> Task requirements: Among the entries below, one line contains "## Use Cases for IT Role" and another contains "- Audit trails". Transcribe those two lines and every line between them, exactly.
START Entries supplied
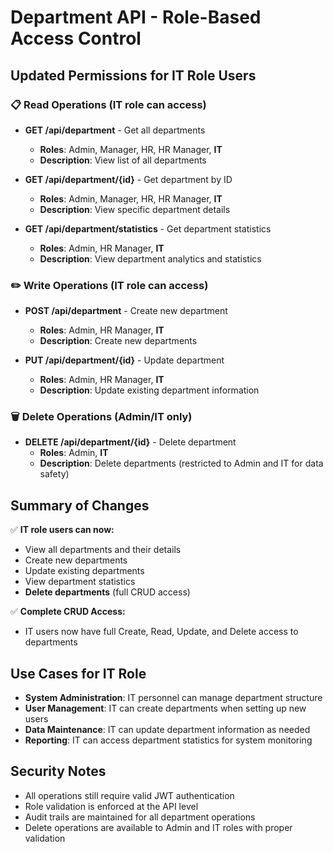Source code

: # Department API - Role-Based Access Control

## Updated Permissions for IT Role Users

### 📋 **Read Operations** (IT role can access)
- **GET /api/department** - Get all departments
  - **Roles**: Admin, Manager, HR, HR Manager, **IT**
  - **Description**: View list of all departments

- **GET /api/department/{id}** - Get department by ID  
  - **Roles**: Admin, Manager, HR, HR Manager, **IT**
  - **Description**: View specific department details

- **GET /api/department/statistics** - Get department statistics
  - **Roles**: Admin, HR Manager, **IT**
  - **Description**: View department analytics and statistics

### ✏️ **Write Operations** (IT role can access)
- **POST /api/department** - Create new department
  - **Roles**: Admin, HR Manager, **IT**
  - **Description**: Create new departments

- **PUT /api/department/{id}** - Update department
  - **Roles**: Admin, HR Manager, **IT**
  - **Description**: Update existing department information

### 🗑️ **Delete Operations** (Admin/IT only)
- **DELETE /api/department/{id}** - Delete department
  - **Roles**: Admin, **IT**
  - **Description**: Delete departments (restricted to Admin and IT for data safety)

## Summary of Changes

✅ **IT role users can now:**
- View all departments and their details
- Create new departments
- Update existing departments  
- View department statistics
- **Delete departments** (full CRUD access)

✅ **Complete CRUD Access:**
- IT users now have full Create, Read, Update, and Delete access to departments

## Use Cases for IT Role

- **System Administration**: IT personnel can manage department structure
- **User Management**: IT can create departments when setting up new users
- **Data Maintenance**: IT can update department information as needed
- **Reporting**: IT can access department statistics for system monitoring

## Security Notes

- All operations still require valid JWT authentication
- Role validation is enforced at the API level
- Audit trails are maintained for all department operations
- Delete operations are available to Admin and IT roles with proper validation
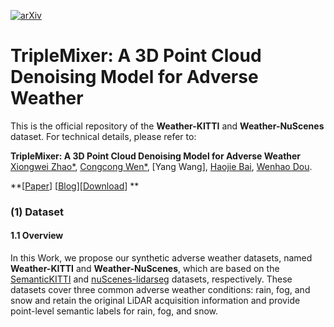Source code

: [![arXiv](https://img.shields.io/badge/arXiv-2009.03137-b31b1b.svg)](https://www.arxiv.org/abs/2408.13802)

# TripleMixer: A 3D Point Cloud Denoising Model for Adverse Weather

This is the official repository of the **Weather-KITTI** and **Weather-NuScenes** dataset. For technical details, please refer to:

**TripleMixer: A 3D Point Cloud Denoising Model for Adverse Weather** <br />
[Xiongwei Zhao*](https://github.com/Grandzxw), [Congcong Wen*](https://scholar.google.com.sg/citations?user=OTBgvCYAAAAJ&hl=zh-CN&oi=ao), [Yang Wang], 
[Haojie Bai](https://www.researchgate.net/profile/Haojie-Bai), [Wenhao Dou](https://scholar.google.com.sg/citations?user=WMyb00gAAAAJ&hl=zh-CN&oi=ao). <br />

**[[Paper](https://www.arxiv.org/abs/2408.13802)] [[Blog]()][[Download]()] ** <br />

### (1) Dataset

#### 1.1 Overview

In this Work, we propose our synthetic adverse weather datasets, named **Weather-KITTI** and **Weather-NuScenes**, which are based on the [SemanticKITTI](https://www.semantic-kitti.org/) and [nuScenes-lidarseg](https://www.nuscenes.org/) datasets, respectively. These datasets cover three common adverse weather conditions: rain, fog, and snow and retain the original LiDAR acquisition information and provide point-level semantic labels for rain, fog, and snow.
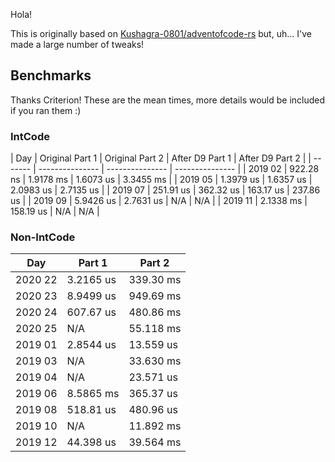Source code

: Hola!

This is originally based on [Kushagra-0801/adventofcode-rs](https://github.com/Kushagra-0801/adventofcode-rs) but, uh... I've made a large number of tweaks!

## Benchmarks

Thanks Criterion! These are the mean times, more details would be included if you ran them :)

### IntCode

| Day     | Original Part 1 | Original Part 2 | After D9 Part 1 | After D9 Part 2 |
| ------- | --------------- | --------------- | --------------- |
| 2019 02 | 922.28 ns       | 1.9178 ms       | 1.6073 us       | 3.3455 ms       |
| 2019 05 | 1.3979 us       | 1.6357 us       | 2.0983 us       | 2.7135 us       |
| 2019 07 | 251.91 us       | 362.32 us       | 163.17 us       | 237.86 us       |
| 2019 09 | 5.9426 us       | 2.7631 us       | N/A             | N/A             |
| 2019 11 | 2.1338 ms       | 158.19 us       | N/A             | N/A             |

### Non-IntCode

| Day     | Part 1    | Part 2    |
| ------- | --------- | --------- |
| 2020 22 | 3.2165 us | 339.30 ms |
| 2020 23 | 8.9499 us | 949.69 ms |
| 2020 24 | 607.67 us | 480.86 ms |
| 2020 25 | N/A       | 55.118 ms |
| 2019 01 | 2.8544 us | 13.559 us |
| 2019 03 | N/A       | 33.630 ms |
| 2019 04 | N/A       | 23.571 us |
| 2019 06 | 8.5865 ms | 365.37 us |
| 2019 08 | 518.81 us | 480.96 us |
| 2019 10 | N/A       | 11.892 ms |
| 2019 12 | 44.398 us | 39.564 ms |
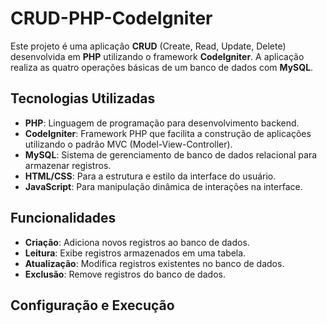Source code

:# CRUD-PHP-CodeIgniter

Este projeto é uma aplicação **CRUD** (Create, Read, Update, Delete) desenvolvida em **PHP** utilizando o framework **CodeIgniter**. A aplicação realiza as quatro operações básicas de um banco de dados com **MySQL**.

## Tecnologias Utilizadas

- **PHP**: Linguagem de programação para desenvolvimento backend.
- **CodeIgniter**: Framework PHP que facilita a construção de aplicações utilizando o padrão MVC (Model-View-Controller).
- **MySQL**: Sistema de gerenciamento de banco de dados relacional para armazenar registros.
- **HTML/CSS**: Para a estrutura e estilo da interface do usuário.
- **JavaScript**: Para manipulação dinâmica de interações na interface.

## Funcionalidades

- **Criação**: Adiciona novos registros ao banco de dados.
- **Leitura**: Exibe registros armazenados em uma tabela.
- **Atualização**: Modifica registros existentes no banco de dados.
- **Exclusão**: Remove registros do banco de dados.

## Configuração e Execução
END Entries supplied
> Task result:
## Use Cases for IT Role

- **System Administration**: IT personnel can manage department structure
- **User Management**: IT can create departments when setting up new users
- **Data Maintenance**: IT can update department information as needed
- **Reporting**: IT can access department statistics for system monitoring

## Security Notes

- All operations still require valid JWT authentication
- Role validation is enforced at the API level
- Audit trails are maintained for all department operations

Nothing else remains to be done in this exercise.